BC’s Tales of the Pacific | Alistair’s War

I WILL never say I am having a bad day again.  I just finished the autobiography of Alistair Urquhart, a Scottish soldier in the Second World War.  What he experienced went beyond anything you have heard before, and we may never have heard his story, but as he neared the end of his life, he purged his soul before meeting his maker.  We are so glad he did.

The book is titled “The Forgotten Highlander: My Incredible Story of Survival During the War in the Far East.”  He spends some time telling us about his childhood in Scotland, but gets to the war pretty quickly.  He was drafted into the British army and was stationed in Singapore, where he felt securely distant from the fighting in Europe.  But as the Japanese grew more aggressive and war clouds gathered, he knew he stood in harm’s way. 

Singapore was attacked in late 1941, immediately after the Pearl Harbor raid, and fell to the Japanese a few months later.  Along with a couple hundred thousand others, Alistair was taken prisoner and forced to endure torture, starvation, beatings, and humiliation.  British soldiers soon learned that the Japanese did not recognize the Geneva Convention on the treatment of prisoners of war, and in fact they considered surrender the worst decision a soldier could make.

Alistair worked on the Death Railway, made famous by the movie “Bridge on the River Kwai,” and he informs us that while the movie accurately portrayed conditions in the camps, he never saw any Americans and his commanding officer never cooperated with the Japanese the way Alec Guinness did in the movie.  That was all Hollywood.  During that time, the prisoners were forced to live off a cup of rice per day.  Alistair shriveled from his pre-war weight of 140 pounds to a mere 85 pounds.  It is no wonder so many died.  

After completing work on the railway, Alistair was re-assigned to work in mines in Japan.  He was herded onto the infamous Hell Ships, in which the Japanese packed thousands of prisoners into the cargo holds of captured vessels and sealed the hatches.  Thousands suffocated to death, starved, or went insane and had to be killed by their comrades.  It was an easy way for the Japanese to thin out their numbers. 
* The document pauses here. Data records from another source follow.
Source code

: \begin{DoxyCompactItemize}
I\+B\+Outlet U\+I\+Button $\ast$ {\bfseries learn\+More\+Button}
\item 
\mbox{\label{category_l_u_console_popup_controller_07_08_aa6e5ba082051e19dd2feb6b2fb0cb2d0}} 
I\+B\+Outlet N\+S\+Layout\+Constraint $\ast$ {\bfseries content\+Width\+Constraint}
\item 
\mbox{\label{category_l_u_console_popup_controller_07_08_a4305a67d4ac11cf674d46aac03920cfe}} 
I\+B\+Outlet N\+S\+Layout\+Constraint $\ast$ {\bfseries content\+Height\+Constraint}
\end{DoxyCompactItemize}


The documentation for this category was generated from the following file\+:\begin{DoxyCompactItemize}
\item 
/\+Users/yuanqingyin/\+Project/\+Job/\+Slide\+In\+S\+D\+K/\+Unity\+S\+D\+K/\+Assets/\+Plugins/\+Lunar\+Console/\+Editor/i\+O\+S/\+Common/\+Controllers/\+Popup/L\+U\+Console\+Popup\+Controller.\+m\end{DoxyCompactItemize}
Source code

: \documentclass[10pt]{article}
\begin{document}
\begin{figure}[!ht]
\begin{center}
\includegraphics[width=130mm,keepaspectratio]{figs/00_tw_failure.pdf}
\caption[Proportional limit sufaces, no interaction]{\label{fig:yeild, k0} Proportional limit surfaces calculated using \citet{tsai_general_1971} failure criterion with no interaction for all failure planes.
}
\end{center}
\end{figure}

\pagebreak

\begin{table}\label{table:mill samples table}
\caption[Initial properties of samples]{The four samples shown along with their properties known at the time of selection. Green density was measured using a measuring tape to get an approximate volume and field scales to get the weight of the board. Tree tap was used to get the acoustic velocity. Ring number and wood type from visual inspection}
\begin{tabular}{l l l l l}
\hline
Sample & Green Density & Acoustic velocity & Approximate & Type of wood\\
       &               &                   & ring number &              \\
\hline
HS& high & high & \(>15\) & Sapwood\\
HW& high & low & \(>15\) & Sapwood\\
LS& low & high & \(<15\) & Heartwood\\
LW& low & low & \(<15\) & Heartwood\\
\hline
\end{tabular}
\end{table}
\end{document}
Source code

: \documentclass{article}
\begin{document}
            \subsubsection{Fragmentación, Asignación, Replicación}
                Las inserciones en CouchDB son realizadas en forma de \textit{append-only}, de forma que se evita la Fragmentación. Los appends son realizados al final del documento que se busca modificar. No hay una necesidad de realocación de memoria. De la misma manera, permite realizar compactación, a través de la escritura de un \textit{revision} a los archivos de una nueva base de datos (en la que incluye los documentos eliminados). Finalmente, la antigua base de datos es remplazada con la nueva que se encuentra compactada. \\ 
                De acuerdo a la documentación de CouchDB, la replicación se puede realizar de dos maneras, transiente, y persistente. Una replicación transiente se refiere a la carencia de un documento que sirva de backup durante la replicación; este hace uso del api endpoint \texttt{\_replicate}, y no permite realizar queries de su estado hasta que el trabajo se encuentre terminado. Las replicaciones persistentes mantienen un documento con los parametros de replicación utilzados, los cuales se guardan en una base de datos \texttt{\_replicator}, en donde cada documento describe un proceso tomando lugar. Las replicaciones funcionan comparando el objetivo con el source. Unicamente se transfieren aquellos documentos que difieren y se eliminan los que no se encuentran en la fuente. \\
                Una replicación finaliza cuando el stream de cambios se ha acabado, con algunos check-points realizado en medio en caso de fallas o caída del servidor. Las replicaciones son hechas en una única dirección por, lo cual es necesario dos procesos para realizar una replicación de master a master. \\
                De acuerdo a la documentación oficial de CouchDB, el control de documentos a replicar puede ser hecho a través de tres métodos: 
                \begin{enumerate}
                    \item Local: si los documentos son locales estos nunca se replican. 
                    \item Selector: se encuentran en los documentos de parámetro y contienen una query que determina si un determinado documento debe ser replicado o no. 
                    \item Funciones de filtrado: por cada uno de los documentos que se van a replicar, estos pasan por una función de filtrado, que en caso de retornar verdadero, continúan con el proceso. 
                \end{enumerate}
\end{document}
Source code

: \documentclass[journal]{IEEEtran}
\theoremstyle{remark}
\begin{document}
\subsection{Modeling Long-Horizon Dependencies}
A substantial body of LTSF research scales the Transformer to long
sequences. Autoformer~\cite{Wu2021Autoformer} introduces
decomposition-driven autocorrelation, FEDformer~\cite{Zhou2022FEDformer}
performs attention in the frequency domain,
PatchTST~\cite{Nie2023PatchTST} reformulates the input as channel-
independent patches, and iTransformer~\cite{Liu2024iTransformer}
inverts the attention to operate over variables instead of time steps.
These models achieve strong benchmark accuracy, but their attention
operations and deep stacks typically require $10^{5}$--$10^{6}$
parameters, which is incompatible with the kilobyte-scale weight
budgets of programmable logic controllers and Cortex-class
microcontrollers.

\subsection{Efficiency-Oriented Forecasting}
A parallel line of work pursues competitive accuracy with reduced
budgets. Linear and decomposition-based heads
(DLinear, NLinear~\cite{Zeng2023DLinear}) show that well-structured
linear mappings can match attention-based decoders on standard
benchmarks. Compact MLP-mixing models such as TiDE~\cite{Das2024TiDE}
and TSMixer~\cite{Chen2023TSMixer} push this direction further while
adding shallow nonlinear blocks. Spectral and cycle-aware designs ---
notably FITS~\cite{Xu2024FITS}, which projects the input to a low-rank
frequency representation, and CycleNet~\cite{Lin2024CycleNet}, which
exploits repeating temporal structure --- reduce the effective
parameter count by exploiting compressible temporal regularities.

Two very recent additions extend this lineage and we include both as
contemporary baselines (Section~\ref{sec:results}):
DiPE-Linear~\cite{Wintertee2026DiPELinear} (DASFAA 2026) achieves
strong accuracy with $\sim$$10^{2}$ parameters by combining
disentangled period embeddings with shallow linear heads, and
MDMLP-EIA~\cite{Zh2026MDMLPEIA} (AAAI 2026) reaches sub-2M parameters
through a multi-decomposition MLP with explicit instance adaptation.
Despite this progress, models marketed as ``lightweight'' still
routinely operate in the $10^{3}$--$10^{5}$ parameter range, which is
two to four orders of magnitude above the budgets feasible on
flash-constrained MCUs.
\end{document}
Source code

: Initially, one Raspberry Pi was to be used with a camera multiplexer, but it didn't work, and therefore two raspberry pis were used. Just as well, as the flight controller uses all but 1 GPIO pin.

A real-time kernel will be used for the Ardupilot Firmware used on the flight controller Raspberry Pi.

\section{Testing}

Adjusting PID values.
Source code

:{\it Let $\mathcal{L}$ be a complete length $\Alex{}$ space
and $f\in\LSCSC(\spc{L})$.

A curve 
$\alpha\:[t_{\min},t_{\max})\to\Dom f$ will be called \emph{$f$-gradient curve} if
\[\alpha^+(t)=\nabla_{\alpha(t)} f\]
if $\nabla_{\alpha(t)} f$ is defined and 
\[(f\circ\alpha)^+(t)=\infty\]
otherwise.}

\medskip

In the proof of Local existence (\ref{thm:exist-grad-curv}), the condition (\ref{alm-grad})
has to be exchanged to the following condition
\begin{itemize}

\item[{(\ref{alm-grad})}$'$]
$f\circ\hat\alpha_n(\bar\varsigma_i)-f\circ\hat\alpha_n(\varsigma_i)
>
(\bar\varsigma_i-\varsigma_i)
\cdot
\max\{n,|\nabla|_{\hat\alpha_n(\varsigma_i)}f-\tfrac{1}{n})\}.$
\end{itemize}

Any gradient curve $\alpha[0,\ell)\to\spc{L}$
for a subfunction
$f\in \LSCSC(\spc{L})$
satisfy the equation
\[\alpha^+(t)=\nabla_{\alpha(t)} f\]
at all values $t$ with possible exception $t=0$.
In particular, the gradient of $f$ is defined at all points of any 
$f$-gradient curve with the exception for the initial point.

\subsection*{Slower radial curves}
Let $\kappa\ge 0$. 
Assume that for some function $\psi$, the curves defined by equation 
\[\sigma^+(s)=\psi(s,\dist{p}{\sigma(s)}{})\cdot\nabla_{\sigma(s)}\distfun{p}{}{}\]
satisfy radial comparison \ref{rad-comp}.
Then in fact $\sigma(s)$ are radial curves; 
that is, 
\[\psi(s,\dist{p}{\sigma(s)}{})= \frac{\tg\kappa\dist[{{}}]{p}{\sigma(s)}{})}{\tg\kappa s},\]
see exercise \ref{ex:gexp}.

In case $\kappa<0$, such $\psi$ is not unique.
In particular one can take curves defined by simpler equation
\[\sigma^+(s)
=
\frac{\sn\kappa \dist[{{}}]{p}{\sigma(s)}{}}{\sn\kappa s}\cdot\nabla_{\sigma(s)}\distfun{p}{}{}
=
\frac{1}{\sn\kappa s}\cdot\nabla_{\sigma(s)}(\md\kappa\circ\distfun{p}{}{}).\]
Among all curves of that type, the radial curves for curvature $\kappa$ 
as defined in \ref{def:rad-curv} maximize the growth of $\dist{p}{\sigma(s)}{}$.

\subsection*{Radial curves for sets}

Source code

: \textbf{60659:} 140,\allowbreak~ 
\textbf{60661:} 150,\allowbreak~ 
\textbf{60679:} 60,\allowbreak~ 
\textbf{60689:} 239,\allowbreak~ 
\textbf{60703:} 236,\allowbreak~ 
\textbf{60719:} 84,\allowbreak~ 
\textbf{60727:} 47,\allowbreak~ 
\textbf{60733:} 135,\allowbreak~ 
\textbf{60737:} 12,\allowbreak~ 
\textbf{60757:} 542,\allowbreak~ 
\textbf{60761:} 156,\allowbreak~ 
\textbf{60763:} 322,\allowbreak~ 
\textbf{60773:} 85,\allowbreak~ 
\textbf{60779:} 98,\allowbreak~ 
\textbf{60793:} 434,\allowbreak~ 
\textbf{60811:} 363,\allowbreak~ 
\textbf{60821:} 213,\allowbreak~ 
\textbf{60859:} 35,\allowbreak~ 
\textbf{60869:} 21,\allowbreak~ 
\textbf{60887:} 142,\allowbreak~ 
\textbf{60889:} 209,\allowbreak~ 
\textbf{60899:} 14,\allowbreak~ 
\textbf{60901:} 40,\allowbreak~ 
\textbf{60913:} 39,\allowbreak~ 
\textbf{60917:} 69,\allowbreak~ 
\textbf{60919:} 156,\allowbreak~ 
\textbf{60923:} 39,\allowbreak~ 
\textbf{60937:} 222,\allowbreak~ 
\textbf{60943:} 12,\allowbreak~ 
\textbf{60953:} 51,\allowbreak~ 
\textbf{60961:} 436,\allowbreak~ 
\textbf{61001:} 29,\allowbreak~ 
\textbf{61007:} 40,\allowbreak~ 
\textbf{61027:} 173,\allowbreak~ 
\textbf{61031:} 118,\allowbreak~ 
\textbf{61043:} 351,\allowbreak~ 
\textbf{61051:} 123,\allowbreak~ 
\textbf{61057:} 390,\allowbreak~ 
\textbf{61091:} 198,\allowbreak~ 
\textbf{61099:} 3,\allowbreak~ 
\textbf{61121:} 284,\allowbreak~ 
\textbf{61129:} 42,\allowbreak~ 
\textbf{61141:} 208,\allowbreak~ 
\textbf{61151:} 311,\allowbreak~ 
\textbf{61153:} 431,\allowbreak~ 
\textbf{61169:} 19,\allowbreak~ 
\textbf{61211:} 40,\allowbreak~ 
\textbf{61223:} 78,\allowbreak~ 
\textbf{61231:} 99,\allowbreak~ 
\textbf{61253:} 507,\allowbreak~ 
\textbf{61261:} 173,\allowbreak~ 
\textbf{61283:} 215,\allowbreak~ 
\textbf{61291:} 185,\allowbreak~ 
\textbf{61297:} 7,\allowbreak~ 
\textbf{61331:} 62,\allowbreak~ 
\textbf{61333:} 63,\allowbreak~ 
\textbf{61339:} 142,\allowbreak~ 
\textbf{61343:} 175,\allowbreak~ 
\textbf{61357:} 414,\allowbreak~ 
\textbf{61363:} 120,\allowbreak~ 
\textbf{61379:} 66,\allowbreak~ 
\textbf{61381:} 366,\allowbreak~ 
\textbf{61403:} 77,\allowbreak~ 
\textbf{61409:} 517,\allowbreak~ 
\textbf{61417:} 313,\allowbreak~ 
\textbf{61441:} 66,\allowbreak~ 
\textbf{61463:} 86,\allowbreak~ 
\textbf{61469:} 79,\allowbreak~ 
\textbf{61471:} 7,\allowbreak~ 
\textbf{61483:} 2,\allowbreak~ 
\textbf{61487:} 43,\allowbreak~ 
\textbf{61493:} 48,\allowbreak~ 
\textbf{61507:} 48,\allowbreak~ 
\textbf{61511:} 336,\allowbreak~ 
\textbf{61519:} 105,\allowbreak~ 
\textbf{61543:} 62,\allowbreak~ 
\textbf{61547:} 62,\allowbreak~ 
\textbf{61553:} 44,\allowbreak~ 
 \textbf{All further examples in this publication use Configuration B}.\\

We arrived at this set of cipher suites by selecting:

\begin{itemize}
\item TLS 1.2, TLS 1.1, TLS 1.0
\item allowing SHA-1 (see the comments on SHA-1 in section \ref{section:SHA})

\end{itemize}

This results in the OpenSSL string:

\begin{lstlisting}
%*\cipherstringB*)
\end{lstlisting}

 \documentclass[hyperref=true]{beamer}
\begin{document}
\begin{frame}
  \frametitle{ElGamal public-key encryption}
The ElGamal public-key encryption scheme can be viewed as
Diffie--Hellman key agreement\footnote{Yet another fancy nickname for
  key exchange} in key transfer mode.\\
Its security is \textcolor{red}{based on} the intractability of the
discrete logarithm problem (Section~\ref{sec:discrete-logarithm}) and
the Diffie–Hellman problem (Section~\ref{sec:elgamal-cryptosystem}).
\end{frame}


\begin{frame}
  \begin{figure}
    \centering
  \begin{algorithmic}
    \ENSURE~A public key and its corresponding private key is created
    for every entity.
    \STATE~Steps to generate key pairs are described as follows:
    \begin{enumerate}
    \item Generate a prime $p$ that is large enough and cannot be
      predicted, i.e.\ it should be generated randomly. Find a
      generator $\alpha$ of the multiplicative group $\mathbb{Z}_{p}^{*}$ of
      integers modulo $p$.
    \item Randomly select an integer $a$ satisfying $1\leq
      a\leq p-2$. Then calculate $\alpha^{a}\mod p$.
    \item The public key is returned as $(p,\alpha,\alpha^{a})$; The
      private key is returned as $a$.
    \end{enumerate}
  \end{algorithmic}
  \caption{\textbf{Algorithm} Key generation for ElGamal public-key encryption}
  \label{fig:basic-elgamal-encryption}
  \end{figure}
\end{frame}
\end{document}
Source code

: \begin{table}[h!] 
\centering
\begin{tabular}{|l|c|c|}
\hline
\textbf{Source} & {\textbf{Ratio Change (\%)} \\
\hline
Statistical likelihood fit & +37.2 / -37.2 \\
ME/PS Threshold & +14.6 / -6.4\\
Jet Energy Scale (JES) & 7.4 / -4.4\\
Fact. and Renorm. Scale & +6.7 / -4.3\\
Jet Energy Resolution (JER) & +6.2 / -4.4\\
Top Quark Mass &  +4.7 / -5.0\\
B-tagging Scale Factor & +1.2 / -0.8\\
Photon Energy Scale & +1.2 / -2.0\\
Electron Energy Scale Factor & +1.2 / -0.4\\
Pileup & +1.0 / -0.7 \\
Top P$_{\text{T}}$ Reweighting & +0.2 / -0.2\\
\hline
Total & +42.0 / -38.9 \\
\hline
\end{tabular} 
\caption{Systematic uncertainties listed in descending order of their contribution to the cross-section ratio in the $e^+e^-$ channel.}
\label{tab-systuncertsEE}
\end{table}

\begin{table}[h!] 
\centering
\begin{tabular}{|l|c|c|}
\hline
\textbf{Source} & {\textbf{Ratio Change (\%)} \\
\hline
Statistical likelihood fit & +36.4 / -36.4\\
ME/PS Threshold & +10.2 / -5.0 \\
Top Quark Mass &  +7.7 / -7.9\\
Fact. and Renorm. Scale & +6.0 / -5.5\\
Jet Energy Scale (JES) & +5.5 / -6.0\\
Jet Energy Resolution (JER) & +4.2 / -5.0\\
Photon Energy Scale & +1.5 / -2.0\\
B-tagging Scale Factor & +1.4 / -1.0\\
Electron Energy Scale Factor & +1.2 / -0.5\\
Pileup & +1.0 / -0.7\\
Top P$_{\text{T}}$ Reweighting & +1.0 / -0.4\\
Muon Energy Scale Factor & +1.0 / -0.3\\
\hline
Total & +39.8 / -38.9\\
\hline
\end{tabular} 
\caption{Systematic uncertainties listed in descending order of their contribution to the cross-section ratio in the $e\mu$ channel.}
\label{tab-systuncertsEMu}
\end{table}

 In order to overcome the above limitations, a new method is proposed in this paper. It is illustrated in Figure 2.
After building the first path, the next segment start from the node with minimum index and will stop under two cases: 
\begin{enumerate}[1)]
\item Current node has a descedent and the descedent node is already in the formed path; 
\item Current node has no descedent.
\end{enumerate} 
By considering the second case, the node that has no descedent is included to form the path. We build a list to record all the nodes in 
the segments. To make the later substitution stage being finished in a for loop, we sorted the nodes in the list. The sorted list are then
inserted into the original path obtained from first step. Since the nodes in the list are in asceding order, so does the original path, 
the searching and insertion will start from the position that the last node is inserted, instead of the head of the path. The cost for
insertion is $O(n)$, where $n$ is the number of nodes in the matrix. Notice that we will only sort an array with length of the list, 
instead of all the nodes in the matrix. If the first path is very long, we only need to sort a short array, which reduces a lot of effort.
Along the way, the convoy Alistair was in was attacked by a group of American submarines and his ship was torpedoed.  Thousands died but as the ship sank, Alistair was miraculously sucked out a hole by the rush of water and squirted into the open sea.  Grabbing hold of some debris, he floated for nearly a week in shark-infested waters before being picked up by a Japanese fishing vessel.  Placed aboard a second Hell Ship, Alistair finally made it to Japan.  He was assigned to a prison camp on the southern island of Kyushu where he worked in mines outside the obscure town of Nagasaki, a place he had never heard of.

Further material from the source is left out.